• PROBLEM DESCRIPTION:
Check each line of the material that follows, and copy those holding the string "adicionar".

————————

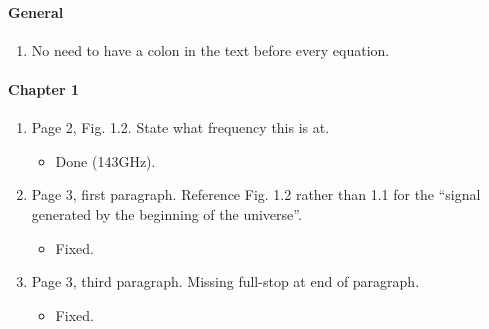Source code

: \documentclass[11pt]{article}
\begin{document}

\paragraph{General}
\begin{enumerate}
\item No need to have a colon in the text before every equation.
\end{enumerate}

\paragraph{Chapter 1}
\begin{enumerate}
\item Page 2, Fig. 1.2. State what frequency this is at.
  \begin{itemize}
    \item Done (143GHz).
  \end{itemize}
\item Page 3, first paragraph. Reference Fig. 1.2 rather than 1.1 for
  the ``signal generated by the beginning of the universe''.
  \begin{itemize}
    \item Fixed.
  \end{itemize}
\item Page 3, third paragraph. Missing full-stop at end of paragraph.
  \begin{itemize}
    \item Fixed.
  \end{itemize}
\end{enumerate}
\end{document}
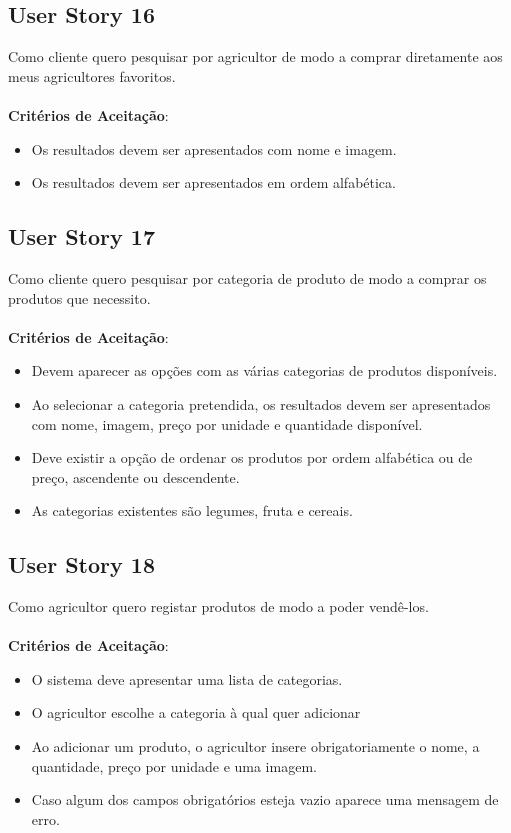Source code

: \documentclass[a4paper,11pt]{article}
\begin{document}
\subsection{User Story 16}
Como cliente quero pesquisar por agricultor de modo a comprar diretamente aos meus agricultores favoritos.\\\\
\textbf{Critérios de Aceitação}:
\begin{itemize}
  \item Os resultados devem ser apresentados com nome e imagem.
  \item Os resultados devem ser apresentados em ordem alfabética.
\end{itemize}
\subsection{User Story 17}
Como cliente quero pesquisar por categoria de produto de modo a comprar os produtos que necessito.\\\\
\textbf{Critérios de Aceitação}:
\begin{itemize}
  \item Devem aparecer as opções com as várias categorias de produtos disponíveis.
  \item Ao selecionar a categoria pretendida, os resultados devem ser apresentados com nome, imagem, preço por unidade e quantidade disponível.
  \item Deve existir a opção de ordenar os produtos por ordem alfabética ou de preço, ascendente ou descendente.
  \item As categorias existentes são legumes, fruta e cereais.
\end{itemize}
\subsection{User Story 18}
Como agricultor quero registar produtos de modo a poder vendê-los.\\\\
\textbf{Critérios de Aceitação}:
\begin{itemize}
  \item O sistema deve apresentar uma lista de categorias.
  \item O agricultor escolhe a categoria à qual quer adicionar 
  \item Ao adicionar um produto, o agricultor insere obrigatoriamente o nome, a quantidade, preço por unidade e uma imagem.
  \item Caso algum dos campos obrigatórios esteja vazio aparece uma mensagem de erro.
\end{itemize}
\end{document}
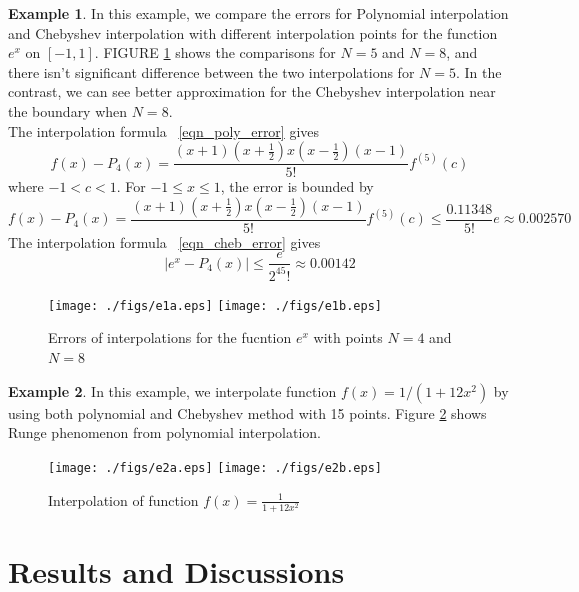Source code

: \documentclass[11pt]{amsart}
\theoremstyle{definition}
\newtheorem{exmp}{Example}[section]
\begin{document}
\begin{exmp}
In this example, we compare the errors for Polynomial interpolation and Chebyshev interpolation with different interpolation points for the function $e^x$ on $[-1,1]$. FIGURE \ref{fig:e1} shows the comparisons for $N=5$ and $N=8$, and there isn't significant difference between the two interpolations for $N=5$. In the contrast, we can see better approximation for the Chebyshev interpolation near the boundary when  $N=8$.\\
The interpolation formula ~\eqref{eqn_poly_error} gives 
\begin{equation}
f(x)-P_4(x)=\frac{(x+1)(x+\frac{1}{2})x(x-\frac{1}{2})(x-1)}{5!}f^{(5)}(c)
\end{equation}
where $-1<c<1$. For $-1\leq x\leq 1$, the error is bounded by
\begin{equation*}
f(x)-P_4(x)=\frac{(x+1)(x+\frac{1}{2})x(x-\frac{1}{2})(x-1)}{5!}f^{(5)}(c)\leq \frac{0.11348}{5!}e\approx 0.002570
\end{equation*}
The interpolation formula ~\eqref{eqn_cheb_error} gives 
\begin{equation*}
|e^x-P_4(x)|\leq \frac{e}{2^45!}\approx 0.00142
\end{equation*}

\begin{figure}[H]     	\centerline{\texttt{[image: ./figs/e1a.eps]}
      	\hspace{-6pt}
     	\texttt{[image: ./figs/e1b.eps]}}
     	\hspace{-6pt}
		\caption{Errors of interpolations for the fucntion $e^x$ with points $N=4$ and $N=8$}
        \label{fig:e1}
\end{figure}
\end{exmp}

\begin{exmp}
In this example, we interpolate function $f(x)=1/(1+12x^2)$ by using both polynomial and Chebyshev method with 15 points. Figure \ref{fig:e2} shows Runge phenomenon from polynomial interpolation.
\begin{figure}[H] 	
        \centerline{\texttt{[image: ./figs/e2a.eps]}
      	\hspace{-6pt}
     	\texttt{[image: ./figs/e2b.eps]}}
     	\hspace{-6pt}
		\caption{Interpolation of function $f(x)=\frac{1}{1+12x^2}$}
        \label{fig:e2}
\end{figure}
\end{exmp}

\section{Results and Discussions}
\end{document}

————————

• THE ANSWER:
  \item O agricultor escolhe a categoria à qual quer adicionar 
  \item Ao adicionar um produto, o agricultor insere obrigatoriamente o nome, a quantidade, preço por unidade e uma imagem.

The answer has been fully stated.